When the line with "Add the following" appears below, start repeating lines exactly, and keep going through the line with "search for Disco."; add nothing outside that span.

___ Exercise material ___

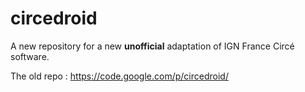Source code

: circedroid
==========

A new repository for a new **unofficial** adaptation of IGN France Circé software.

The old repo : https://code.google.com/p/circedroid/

___
___ Exercise material ___

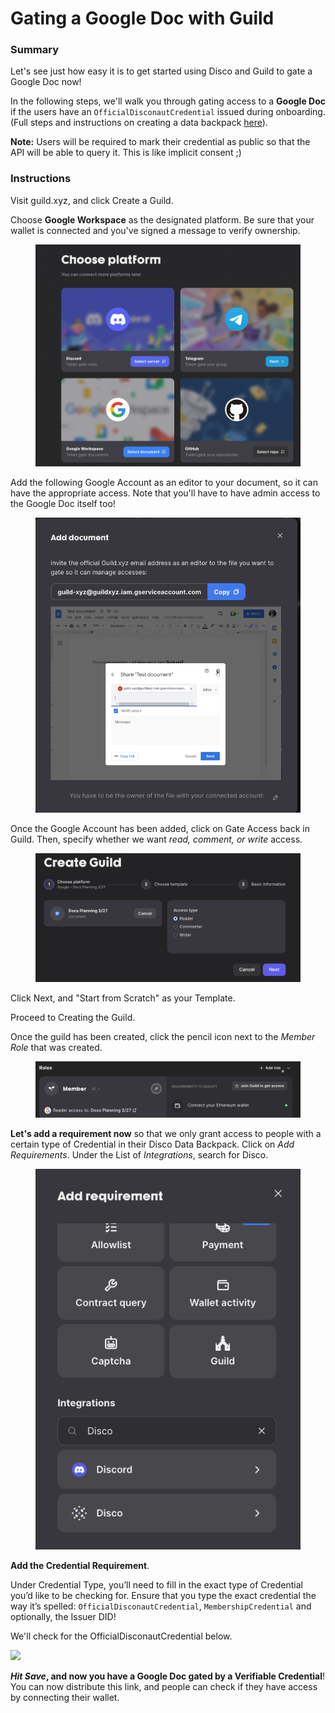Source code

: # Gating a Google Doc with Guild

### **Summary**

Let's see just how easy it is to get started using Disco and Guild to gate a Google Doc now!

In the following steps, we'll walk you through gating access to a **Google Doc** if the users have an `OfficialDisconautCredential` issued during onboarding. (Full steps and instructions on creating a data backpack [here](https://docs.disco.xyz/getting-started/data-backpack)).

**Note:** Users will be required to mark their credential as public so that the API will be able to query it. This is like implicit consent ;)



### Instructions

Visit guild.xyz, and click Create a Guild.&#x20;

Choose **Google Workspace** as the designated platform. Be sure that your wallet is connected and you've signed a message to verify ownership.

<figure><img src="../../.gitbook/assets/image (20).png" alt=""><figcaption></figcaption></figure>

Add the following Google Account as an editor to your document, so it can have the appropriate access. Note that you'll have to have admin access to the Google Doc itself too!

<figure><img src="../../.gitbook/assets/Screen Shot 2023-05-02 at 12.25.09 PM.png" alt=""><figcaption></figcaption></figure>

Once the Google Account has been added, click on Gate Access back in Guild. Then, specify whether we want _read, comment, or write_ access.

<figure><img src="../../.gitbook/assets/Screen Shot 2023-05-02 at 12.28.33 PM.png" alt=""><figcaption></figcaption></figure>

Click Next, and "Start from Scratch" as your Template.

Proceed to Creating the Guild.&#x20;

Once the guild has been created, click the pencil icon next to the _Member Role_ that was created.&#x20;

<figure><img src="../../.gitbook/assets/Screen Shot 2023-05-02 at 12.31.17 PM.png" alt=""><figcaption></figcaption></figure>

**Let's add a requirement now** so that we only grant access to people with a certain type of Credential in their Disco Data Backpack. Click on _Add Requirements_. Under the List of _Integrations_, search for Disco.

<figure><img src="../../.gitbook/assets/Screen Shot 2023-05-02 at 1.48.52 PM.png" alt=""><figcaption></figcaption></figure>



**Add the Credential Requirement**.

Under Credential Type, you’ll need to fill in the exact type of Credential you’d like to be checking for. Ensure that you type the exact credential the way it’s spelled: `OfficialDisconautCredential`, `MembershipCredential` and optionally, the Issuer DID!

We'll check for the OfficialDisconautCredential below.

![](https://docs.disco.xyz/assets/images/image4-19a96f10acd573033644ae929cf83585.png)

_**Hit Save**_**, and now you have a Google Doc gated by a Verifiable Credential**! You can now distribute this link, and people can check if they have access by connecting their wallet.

___

§ **Response**:
Add the following Google Account as an editor to your document, so it can have the appropriate access. Note that you'll have to have admin access to the Google Doc itself too!

<figure><img src="../../.gitbook/assets/Screen Shot 2023-05-02 at 12.25.09 PM.png" alt=""><figcaption></figcaption></figure>

Once the Google Account has been added, click on Gate Access back in Guild. Then, specify whether we want _read, comment, or write_ access.

<figure><img src="../../.gitbook/assets/Screen Shot 2023-05-02 at 12.28.33 PM.png" alt=""><figcaption></figcaption></figure>

Click Next, and "Start from Scratch" as your Template.

Proceed to Creating the Guild.&#x20;

Once the guild has been created, click the pencil icon next to the _Member Role_ that was created.&#x20;

<figure><img src="../../.gitbook/assets/Screen Shot 2023-05-02 at 12.31.17 PM.png" alt=""><figcaption></figcaption></figure>

**Let's add a requirement now** so that we only grant access to people with a certain type of Credential in their Disco Data Backpack. Click on _Add Requirements_. Under the List of _Integrations_, search for Disco.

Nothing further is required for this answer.